ISDS im Disput: Aktuelle Probleme der Investitionsschiedsgerichtsbarkeit

Abbildung 1

Abbildung 2

Seit US-Präsident Trump das umstrittene Freihandelsabkommen TTIP gestoppt hat, ist es um die Investitionsschiedsgerichtsbarkeit in den Medien stiller geworden. Die Problemfragen sind aber von ungebrochener Aktualität. Im Rahmen der 23. Würzburger Europarechtstage zum Thema “Investitionsschutz, Schiedsgerichtsbarkeit und Rechtsstaat in der EU” wurden sie diskutiert. Dabei entwickelte sich ein konstruktiver Disput zu neun Problemschwerpunkten.
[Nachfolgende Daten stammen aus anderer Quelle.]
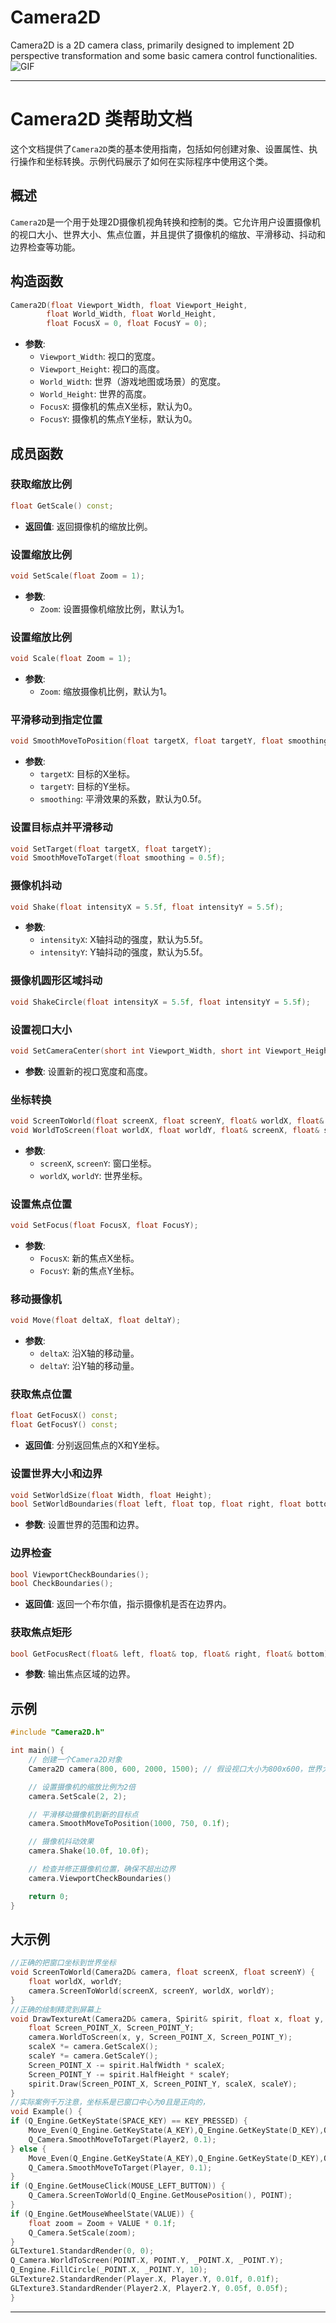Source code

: # Camera2D
Camera2D is a 2D camera class, primarily designed to implement 2D perspective transformation and some basic camera control functionalities.
![GIF](https://github.com/QiNuoTu/Camera2D/assets/76236817/5400a7be-3681-4582-912e-d618a7dd74ba)


---

# Camera2D 类帮助文档

这个文档提供了`Camera2D`类的基本使用指南，包括如何创建对象、设置属性、执行操作和坐标转换。示例代码展示了如何在实际程序中使用这个类。

## 概述
`Camera2D`是一个用于处理2D摄像机视角转换和控制的类。它允许用户设置摄像机的视口大小、世界大小、焦点位置，并且提供了摄像机的缩放、平滑移动、抖动和边界检查等功能。

## 构造函数
```cpp
Camera2D(float Viewport_Width, float Viewport_Height,
        float World_Width, float World_Height,
        float FocusX = 0, float FocusY = 0);
```
- **参数**:
  - `Viewport_Width`: 视口的宽度。
  - `Viewport_Height`: 视口的高度。
  - `World_Width`: 世界（游戏地图或场景）的宽度。
  - `World_Height`: 世界的高度。
  - `FocusX`: 摄像机的焦点X坐标，默认为0。
  - `FocusY`: 摄像机的焦点Y坐标，默认为0。

## 成员函数

### 获取缩放比例
```cpp
float GetScale() const;
```
- **返回值**: 返回摄像机的缩放比例。

### 设置缩放比例
```cpp
void SetScale(float Zoom = 1);
```
- **参数**:
  - `Zoom`: 设置摄像机缩放比例，默认为1。

### 设置缩放比例
```cpp
void Scale(float Zoom = 1);
```
- **参数**:
  - `Zoom`: 缩放摄像机比例，默认为1。

### 平滑移动到指定位置
```cpp
void SmoothMoveToPosition(float targetX, float targetY, float smoothing = 0.5f);
```
- **参数**:
  - `targetX`: 目标的X坐标。
  - `targetY`: 目标的Y坐标。
  - `smoothing`: 平滑效果的系数，默认为0.5f。

### 设置目标点并平滑移动
```cpp
void SetTarget(float targetX, float targetY);
void SmoothMoveToTarget(float smoothing = 0.5f);
```

### 摄像机抖动
```cpp
void Shake(float intensityX = 5.5f, float intensityY = 5.5f);
```
- **参数**:
  - `intensityX`: X轴抖动的强度，默认为5.5f。
  - `intensityY`: Y轴抖动的强度，默认为5.5f。

### 摄像机圆形区域抖动
```cpp
void ShakeCircle(float intensityX = 5.5f, float intensityY = 5.5f);
```

### 设置视口大小
```cpp
void SetCameraCenter(short int Viewport_Width, short int Viewport_Height);
```
- **参数**: 设置新的视口宽度和高度。

### 坐标转换
```cpp
void ScreenToWorld(float screenX, float screenY, float& worldX, float& worldY) const;
void WorldToScreen(float worldX, float worldY, float& screenX, float& screenY) const;
```
- **参数**:
  - `screenX`, `screenY`: 窗口坐标。
  - `worldX`, `worldY`: 世界坐标。

### 设置焦点位置
```cpp
void SetFocus(float FocusX, float FocusY);
```
- **参数**:
  - `FocusX`: 新的焦点X坐标。
  - `FocusY`: 新的焦点Y坐标。

### 移动摄像机
```cpp
void Move(float deltaX, float deltaY);
```
- **参数**:
  - `deltaX`: 沿X轴的移动量。
  - `deltaY`: 沿Y轴的移动量。

### 获取焦点位置
```cpp
float GetFocusX() const;
float GetFocusY() const;
```
- **返回值**: 分别返回焦点的X和Y坐标。

### 设置世界大小和边界
```cpp
void SetWorldSize(float Width, float Height);
bool SetWorldBoundaries(float left, float top, float right, float bottom);
```
- **参数**: 设置世界的范围和边界。

### 边界检查
```cpp
bool ViewportCheckBoundaries();
bool CheckBoundaries();
```
- **返回值**: 返回一个布尔值，指示摄像机是否在边界内。

### 获取焦点矩形
```cpp
bool GetFocusRect(float& left, float& top, float& right, float& bottom);
```
- **参数**: 输出焦点区域的边界。

## 示例
```cpp
#include "Camera2D.h"

int main() {
    // 创建一个Camera2D对象
    Camera2D camera(800, 600, 2000, 1500); // 假设视口大小为800x600，世界大小为2000x1500

    // 设置摄像机的缩放比例为2倍
    camera.SetScale(2, 2);

    // 平滑移动摄像机到新的目标点
    camera.SmoothMoveToPosition(1000, 750, 0.1f);

    // 摄像机抖动效果
    camera.Shake(10.0f, 10.0f);

    // 检查并修正摄像机位置，确保不超出边界
    camera.ViewportCheckBoundaries()

    return 0;
}
```
## 大示例
```cpp
//正确的把窗口坐标到世界坐标
void ScreenToWorld(Camera2D& camera, float screenX, float screenY) {
    float worldX, worldY;
    camera.ScreenToWorld(screenX, screenY, worldX, worldY);
}
//正确的绘制精灵到屏幕上
void DrawTextureAt(Camera2D& camera, Spirit& spirit, float x, float y, float scaleX, float scaleY) {
    float Screen_POINT_X, Screen_POINT_Y;
    camera.WorldToScreen(x, y, Screen_POINT_X, Screen_POINT_Y);
    scaleX *= camera.GetScaleX();
    scaleY *= camera.GetScaleY();
    Screen_POINT_X -= spirit.HalfWidth * scaleX;
    Screen_POINT_Y -= spirit.HalfHeight * scaleY;
    spirit.Draw(Screen_POINT_X, Screen_POINT_Y, scaleX, scaleY);
}
//实际案例千万注意，坐标系是已窗口中心为0且是正向的，
void Example() {
if (Q_Engine.GetKeyState(SPACE_KEY) == KEY_PRESSED) {
    Move_Even(Q_Engine.GetKeyState(A_KEY),Q_Engine.GetKeyState(D_KEY),Q_Engine.GetKeyState(W_KEY),Q_Engine.GetKeyState(S_KEY),500 * Q_Engine.GetRenderRate() / 100,Player2);
    Q_Camera.SmoothMoveToTarget(Player2, 0.1);
} else {
    Move_Even(Q_Engine.GetKeyState(A_KEY),Q_Engine.GetKeyState(D_KEY),Q_Engine.GetKeyState(W_KEY),Q_Engine.GetKeyState(S_KEY),500 * Q_Engine.GetRenderRate() / 100,Player);
    Q_Camera.SmoothMoveToTarget(Player, 0.1);
}
if (Q_Engine.GetMouseClick(MOUSE_LEFT_BUTTON)) {
    Q_Camera.ScreenToWorld(Q_Engine.GetMousePosition(), POINT);
}
if (Q_Engine.GetMouseWheelState(VALUE)) {
    float zoom = Zoom + VALUE * 0.1f;
    Q_Camera.SetScale(zoom);
}
GLTexture1.StandardRender(0, 0);
Q_Camera.WorldToScreen(POINT.X, POINT.Y, _POINT.X, _POINT.Y);
Q_Engine.FillCircle(_POINT.X, _POINT.Y, 10);
GLTexture2.StandardRender(Player.X, Player.Y, 0.01f, 0.01f);
GLTexture3.StandardRender(Player2.X, Player2.Y, 0.05f, 0.05f);
}
```
---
1. Zwischen Investitionsschiedsgerichtsbarkeit und Verfassungsgrundsätzen wie Demokratie und Rechtsstaatlichkeit wird zunehmend ein Spannungsverhältnis konstatiert, das auch Gegenstand der Verfahren gegen CETA beim BVerfG ist. Das Verhältnis des “Fair and Equitable Treatment”-Standards zum nationalen Staatshaftungsrecht scheint noch nicht abschließend ausgelotet. Manche sorgen sich, der Rechtsstaat werde hierdurch in Frage gestellt. Zu Recht?

2. Investitionsschutz verfügt zwar schon über eine beachtliche Tradition – seit 1959 –, doch haben die staatlichen Regulierungsbedürfnisse der Industriegesellschaft international zugenommen. In der späteren Investitionsschiedsgerichtsbarkeit (mit Klagerecht der Investoren) sind die westlichen Industriestaaten heute immer öfter Beklagte. Der dabei lauter werdenden Forderung nach mehr Transparenz sind schon einige Bemühungen gefolgt. Mindestens ebenso wichtig ist es aber, die Konkretisierung der generalklauselartigen Schutzstandards voranzutreiben.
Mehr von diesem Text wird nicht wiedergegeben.